Together, the four schools had a combined enrollment of 2,148 students as of October.

The Orleans Parish School Board did not respond to a request for comment for this story.

District leaders met with families at the four schools in January and February to introduce the improvement plans. The Lens obtained copies of the plans through a public records request.

The plans were developed by school leaders based on the problems they believed were leading to their low performance ratings, and they vary widely in their detail and proposed solutions.

The one-page plan for Craig Charter School in Treme, for instance, said it will switch to a new curriculum as the state recommends and noted that the elementary school serves a population of students from low-income households.

“Test scores and poverty are intertwined, a fact that should always be considered in high poverty schools such as Joseph A. Craig,” the unsigned letter stated.

Of the four schools, only Craig is up for charter renewal next year. Students can still enroll at Craig for this fall, a district official confirmed.

Craig's plan lists six bullet points as potential solutions to help boost scores on state standardized tests.

The plan for Moton Charter is more detailed, identifying more than a dozen weaknesses, solutions and expected outcomes.

Terri Williams, Moton's principal since last year, said the elementary school was already at work identifying problems last school year after three years of declining school performance scores.

“Moton’s transformation plan was already in action five months before the district and state’s required meeting with the superintendent in February,” Williams wrote in a statement provided to The Lens.

The eastern New Orleans school has been under scrutiny for failing to identify students with disabilities and provide them with the extra help required by law. The latter failing resulted in a revocation hearing and an “intensive corrective action plan,” an action taken for specific policy violations, as opposed to the more general improvement plans.

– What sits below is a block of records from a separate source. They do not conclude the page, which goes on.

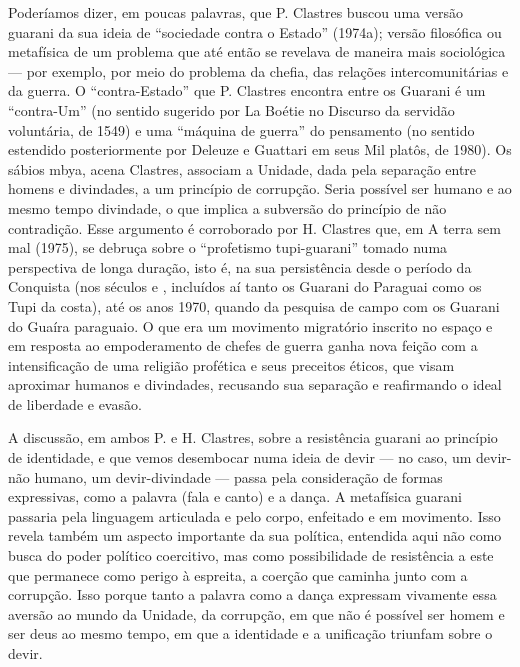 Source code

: Poderíamos dizer, em poucas palavras, que P. Clastres buscou uma versão
guarani da sua ideia de ``sociedade contra o Estado'' (1974a); versão
filosófica ou metafísica de um problema que até então se revelava de
maneira mais sociológica — por exemplo, por meio do problema da chefia,
das relações intercomunitárias e da guerra. O ``contra-Estado'' que P.
Clastres encontra entre os Guarani é um ``contra-Um'' (no sentido
sugerido por La Boétie no Discurso da servidão voluntária, de 1549) e
uma ``máquina de guerra'' do pensamento (no sentido estendido
posteriormente por Deleuze e Guattari em seus Mil platôs, de 1980). Os
sábios mbya, acena Clastres, associam a Unidade, dada pela separação
entre homens e divindades, a um princípio de corrupção. Seria possível
ser humano e ao mesmo tempo divindade, o que implica a subversão do
princípio de não contradição. Esse argumento é corroborado por H.
Clastres que, em A terra sem mal (1975), se debruça sobre o ``profetismo
tupi-guarani'' tomado numa perspectiva de longa duração, isto é, na sua
persistência desde o período da Conquista (nos séculos  e ,
incluídos aí tanto os Guarani do Paraguai como os Tupi da costa), até
os anos 1970, quando da pesquisa de campo com os Guarani do Guaíra
paraguaio. O que era um movimento migratório inscrito no espaço e em
resposta ao empoderamento de chefes de guerra ganha nova feição com a
intensificação de uma religião profética e seus preceitos éticos, que
visam aproximar humanos e divindades, recusando sua separação e
reafirmando o ideal de liberdade e evasão.

A discussão, em ambos P. e H. Clastres, sobre a resistência guarani ao
princípio de identidade, e que vemos desembocar numa ideia de devir —
no caso, um devir-não humano, um devir-divindade — passa pela
consideração de formas expressivas, como a palavra (fala e canto) e a
dança. A metafísica guarani passaria pela linguagem articulada e pelo
corpo, enfeitado e em movimento. Isso revela também um aspecto
importante da sua política, entendida aqui não como busca do poder
político coercitivo, mas como possibilidade de resistência a este que
permanece como perigo à espreita, a coerção que caminha junto com a
corrupção. Isso porque tanto a palavra como a dança expressam vivamente
essa aversão ao mundo da Unidade, da corrupção, em que não é possível
ser homem e ser deus ao mesmo tempo, em que a identidade e a unificação
triunfam sobre o devir.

The district said Moton completed its corrective action plan.

The school’s improvement plan states it increased staffing by 50 percent.

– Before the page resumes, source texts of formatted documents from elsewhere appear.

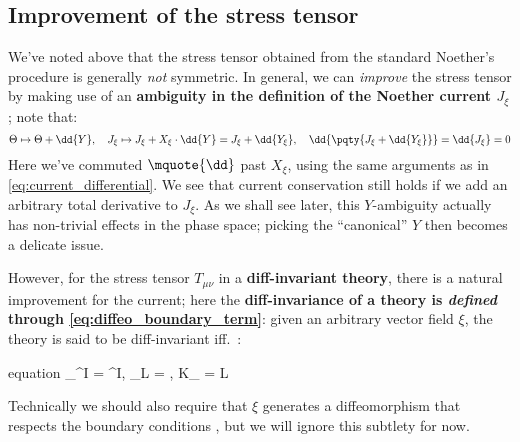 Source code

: \documentclass[a4paper
	,10pt
]{article}
\begin{document}
	
	
	
	
\subsection{Improvement of the stress tensor}
	We've noted above that the stress tensor obtained from the standard Noether's procedure is generally \textit{not} symmetric. In general, we can \textit{improve} the stress tensor by making use of an \textbf{ambiguity in the definition of the Noether current $J_\xi$}; note that:
	\begin{equation}
		\Theta \mapsto \Theta + \dd{Y},
	\quad
		J_\xi \mapsto J_\xi + X_\xi \cdot \dd{Y}
		= J_\xi + \dd{Y_\xi},
	\quad
		\dd{\pqty{
			J_\xi + \dd{Y_\xi}
		}} = \dd{J_\xi} = 0
	\end{equation}
	Here we've commuted $\mquote{\dd}$ past $X_\xi$, using the same arguments as in \eqref{eq:current_differential}. 
	We see that current conservation still holds if we add an arbitrary total derivative to $J_\xi$. 
	As we shall see later, this $Y$-ambiguity actually has non-trivial effects in the phase space; picking the ``canonical'' $Y$ then becomes a delicate issue. 
	
	However, for the stress tensor $T_{\mu\nu}$ in a \textbf{diff-invariant theory}, there is a natural improvement for the current; here the \textbf{diff-invariance of a theory is \textit{defined} through \eqref{eq:diffeo_boundary_term}}: given an arbitrary vector field $\xi$, the theory is said to be diff-invariant iff.~\cite{Harlow:2019yfa,Compere:2018aar}:
	\begin{empheq}{equation}
		\var_\xi \phi^I
		= \ldv{\xi} \phi^I,
	\quad
		\var_\xi L
		= ,
	\quad
		K_\xi
		= \xi \cdot L
	\end{empheq}
	Technically we should also require that $\xi$ generates a diffeomorphism that respects the boundary conditions \cite{Harlow:2019yfa}, but we will ignore this subtlety for now. 
	
\end{document}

At Singleton Charter School, in Central City, staff are also working to execute their improvement plan, CEO Doug Evans said.

“The most important element to focus on is student growth,” Evans wrote in a statement provided to The Lens.

Evans took over after Singleton’s prior CEO stepped down and four school employees were fired because of systemic testing irregularities in early 2018. The state later dropped the school’s official 2017 letter grade from a C to a D.

Singleton’s improvement plan includes specific suggestions to teachers to actively monitor students, such as not reteaching individual students during a lesson.

“The teacher should be understanding and sympathetic to those who do not understand but should NOT stop to teach a student who has made an error,” the plan states. “If the teacher re-teaches students individually, students will learn that they don’t have to pay attention in class during instruction because the teacher will help them individually."

However, it says, “If three or more students have the same error, the teacher should immediately stop the class and provide a whole-group correction.”

Landry-Walker High School, the school created from the 2013 combination of Algiers rivals O. Perry Walker High School and L.B. Landry High School, has seen its performance slide for several years following a 2014 investigation into its test results.

In 2013, the newly created charter high school received a B letter grade and a 10-year charter contract. But the next year, a jump in test scores resulted in an internal investigation that revealed major discrepancies between classroom performance and performance on state standardized tests. Eventually, that information was sent to the Orleans Parish District Attorney’s Office.

Landry-Walker’s improvement plan includes a decision to require school staff to reapply for their jobs at all Algiers Charter network schools, something the network had already announced. Algiers Charter runs four schools including Landry-Walker. Two of those schools are in the final year of their charter contracts and are closing for failing performance.

Algiers Charter did not respond to a request for comment.